§ Data records:

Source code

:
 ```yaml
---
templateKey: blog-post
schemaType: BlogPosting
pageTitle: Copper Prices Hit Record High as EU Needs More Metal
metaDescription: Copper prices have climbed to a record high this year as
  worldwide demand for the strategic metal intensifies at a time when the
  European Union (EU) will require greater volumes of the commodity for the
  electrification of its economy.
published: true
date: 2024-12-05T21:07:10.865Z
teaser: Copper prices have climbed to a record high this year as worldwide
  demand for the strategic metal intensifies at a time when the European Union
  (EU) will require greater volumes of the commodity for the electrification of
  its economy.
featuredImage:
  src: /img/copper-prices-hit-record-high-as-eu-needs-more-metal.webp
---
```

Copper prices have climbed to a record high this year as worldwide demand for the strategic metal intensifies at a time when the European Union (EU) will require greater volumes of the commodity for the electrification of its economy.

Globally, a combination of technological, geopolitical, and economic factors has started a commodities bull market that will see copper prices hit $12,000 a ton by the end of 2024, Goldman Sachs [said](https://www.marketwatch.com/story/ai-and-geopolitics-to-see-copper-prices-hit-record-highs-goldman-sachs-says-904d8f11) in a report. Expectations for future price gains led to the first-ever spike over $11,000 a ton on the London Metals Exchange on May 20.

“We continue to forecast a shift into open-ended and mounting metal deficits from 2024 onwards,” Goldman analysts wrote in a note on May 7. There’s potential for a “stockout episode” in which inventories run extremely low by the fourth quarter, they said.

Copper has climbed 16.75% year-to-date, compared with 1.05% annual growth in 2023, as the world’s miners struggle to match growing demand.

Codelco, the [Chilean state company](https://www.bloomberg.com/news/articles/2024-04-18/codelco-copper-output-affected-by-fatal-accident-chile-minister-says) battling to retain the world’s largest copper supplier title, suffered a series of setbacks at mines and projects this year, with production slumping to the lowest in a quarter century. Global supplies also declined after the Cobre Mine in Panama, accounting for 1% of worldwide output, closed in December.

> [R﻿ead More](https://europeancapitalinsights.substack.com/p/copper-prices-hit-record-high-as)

§ Work to be completed: Reply with one number, the count of lines in the records that include the word "date".

§ Answer to the exercise: 2